Stream Sharing Pulled

All my curiosity about whether iTunes 4’s streaming capabilities amounted to webcasting or not turns out to have been on target — version 4.01 is out, and Apple has yanked the feature. Turns out that merely marking the feature “for personal use only” was insufficient — people found ways to list streams for public consumption within weeks. Apple says they’re “disappointed” that a few bad eggs ruined it for everyone else, which strikes me as funny — as if Mac users were a bunch of kids that Apple thought had all grown up, only to discover that, nope, we’re not ready to own a Daisy B-B Gun after all since we still leave our bicycle in the driveway*.

One has to wonder whether Apple’s new relationship with the big labels forced their hand here — I had assumed that the five-listener limit was one of the “reasonable compromises” Apple had reached with the labels, and that they fully knew what they were getting into with this limited form of webcasting. In retrospect, it looks as if either Apple or the labels got cold feet after releasing the feature, and backpedaled. Anyway you slice it, this is disappointing step backwards. I was getting a lot of perfectly legal mileage out of it, too.
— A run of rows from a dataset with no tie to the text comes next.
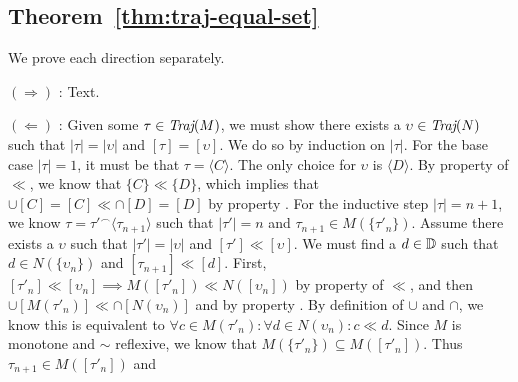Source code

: \subsection{Theorem~\ref{thm:traj-equal-set}}

We prove each direction separately.

$(\Rightarrow)$ : Text.

$(\Leftarrow)$ : Given some $\tau \in \operatorname{\textit{Traj}}(M)$, we must show there exists a $\upsilon \in \operatorname{\textit{Traj}}(N)$ such that $| \tau | = | \upsilon |$ and $[\tau] = [\upsilon]$. We do so by induction on $| \tau |$. For the base case $| \tau | = 1$, it must be that $\tau = \langle C \rangle$. The only choice for $\upsilon$ is $\langle D \rangle$. By property  of $\ll$, we know that $\{ C \} \ll \{ D \}$, which implies that $\cup [C] = [C] \ll \cap [D] = [D]$ by property . For the inductive step $| \tau | = n + 1$, we know $\tau = \tau'^{\frown}\langle \tau_{n+1} \rangle$ such that $| \tau' | = n$ and $\tau_{n+1} \in M(\{ \tau'_{n} \})$. Assume there exists a $\upsilon$ such that $| \tau' | = | \upsilon |$ and $[\tau'] \ll [\upsilon]$. We must find a $d \in \mathbb{D}$ such that $d \in N(\{ \upsilon_{n }\})$ and $[\tau_{n+1}] \ll [d]$. First, $[\tau'_{n}] \ll [\upsilon_{n}] \implies M([\tau'_{n}]) \ll N([\upsilon_{n}])$ by property  of $\ll$, and then $\cup [M(\tau'_{n})] \ll \cap[N(\upsilon_{n})]$ and by property . By definition of $\cup$ and $\cap$, we know this is equivalent to $\forall c \in M(\tau'_{n}) : \forall d \in N(\upsilon_{n}) : c \ll d$. Since $M$ is monotone and $\sim$ reflexive, we know that $M(\{ \tau'_{n} \}) \subseteq M([ \tau'_{n} ])$. Thus $\tau_{n+1} \in M([ \tau'_{n} ])$ and \todo{\dots}






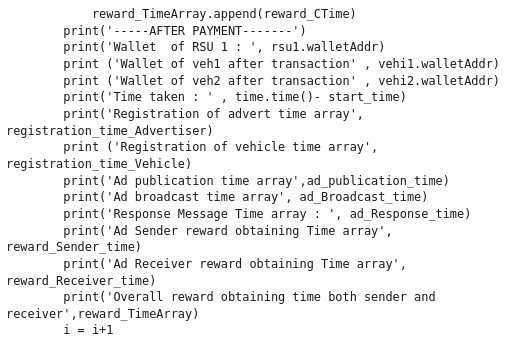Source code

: \begin{linenumbers}
\begin{lstlisting}
            reward_TimeArray.append(reward_CTime)
        print('-----AFTER PAYMENT-------')
        print('Wallet  of RSU 1 : ', rsu1.walletAddr)
        print ('Wallet of veh1 after transaction' , vehi1.walletAddr)
        print ('Wallet of veh2 after transaction' , vehi2.walletAddr)
        print('Time taken : ' , time.time()- start_time)
        print('Registration of advert time array', registration_time_Advertiser)
        print ('Registration of vehicle time array', registration_time_Vehicle)
        print('Ad publication time array',ad_publication_time)
        print('Ad broadcast time array', ad_Broadcast_time)
        print('Response Message Time array : ', ad_Response_time)
        print('Ad Sender reward obtaining Time array', reward_Sender_time)
        print('Ad Receiver reward obtaining Time array', reward_Receiver_time)
        print('Overall reward obtaining time both sender and receiver',reward_TimeArray)
        i = i+1


\end{lstlisting}
\end{linenumbers}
Great discussion at MacSlash.

*Sorry for the obscure reference — when I was a kid there was often an ad on the back of comics that showed a kid leaving his bike in the driveway in the path of dad’s car, thus demonstrating he wasn’t yet mature enough to own his first gun.
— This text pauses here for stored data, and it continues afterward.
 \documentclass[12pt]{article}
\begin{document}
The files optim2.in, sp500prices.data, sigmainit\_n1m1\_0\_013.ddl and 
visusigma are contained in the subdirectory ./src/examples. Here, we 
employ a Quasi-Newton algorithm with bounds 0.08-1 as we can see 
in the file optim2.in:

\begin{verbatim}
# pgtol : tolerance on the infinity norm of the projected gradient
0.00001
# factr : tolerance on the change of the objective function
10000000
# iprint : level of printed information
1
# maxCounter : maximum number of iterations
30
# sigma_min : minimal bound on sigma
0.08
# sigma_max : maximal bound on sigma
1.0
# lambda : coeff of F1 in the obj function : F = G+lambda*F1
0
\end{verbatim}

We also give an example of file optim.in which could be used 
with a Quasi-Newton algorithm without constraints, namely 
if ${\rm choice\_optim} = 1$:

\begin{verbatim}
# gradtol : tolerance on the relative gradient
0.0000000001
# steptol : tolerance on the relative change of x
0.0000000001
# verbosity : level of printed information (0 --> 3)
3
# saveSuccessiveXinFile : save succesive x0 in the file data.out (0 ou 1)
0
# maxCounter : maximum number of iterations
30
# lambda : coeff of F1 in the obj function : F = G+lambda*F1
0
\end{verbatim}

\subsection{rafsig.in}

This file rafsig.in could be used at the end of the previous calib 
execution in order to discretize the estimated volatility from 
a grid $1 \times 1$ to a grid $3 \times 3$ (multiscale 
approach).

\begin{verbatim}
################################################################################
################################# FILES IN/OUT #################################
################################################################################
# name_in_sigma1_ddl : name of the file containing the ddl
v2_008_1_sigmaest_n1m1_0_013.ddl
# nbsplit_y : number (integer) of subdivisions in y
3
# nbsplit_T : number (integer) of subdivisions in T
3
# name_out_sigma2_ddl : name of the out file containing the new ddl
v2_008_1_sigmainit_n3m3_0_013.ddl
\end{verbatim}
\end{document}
Music: Afro Cult Foundation :: The Quest

5 Replies to “Stream Sharing Pulled”

  1. Isn’t there a way that Apple could encrypt the streams so that the actual music files would be hidden from pirates.

    So, iTunes would encrypt and decrypt the streams, but the encryption key would remain an Apple secret (except to determined hackers).

    We have encrypted online backing. How hard could it be to add 128-bit or higher encryption to music streaming?

  2. I’m no encryption expert, but I would think you would need to encrypt every frame of audio rather than just slap an encrypted header on it. Otherwise people could circumvent it just by stripping the header. And doing so would be quite math intensive – with banking you encrypt a number here or there – with streaming you’d be encyrpting hundreds or thousands of times per second.

  3. Jay, I don’t think anyone outside of Apple and the RIAA know *exactly* why the feature was pulled – I’m mostly focused on the webcasting issue because I’ve been following it for a while and it seemed immediatley obvious to me that someone was going to own someone royalties. But hacking the feature into a file copying feature would obviousl be equaly or greater cause for concern.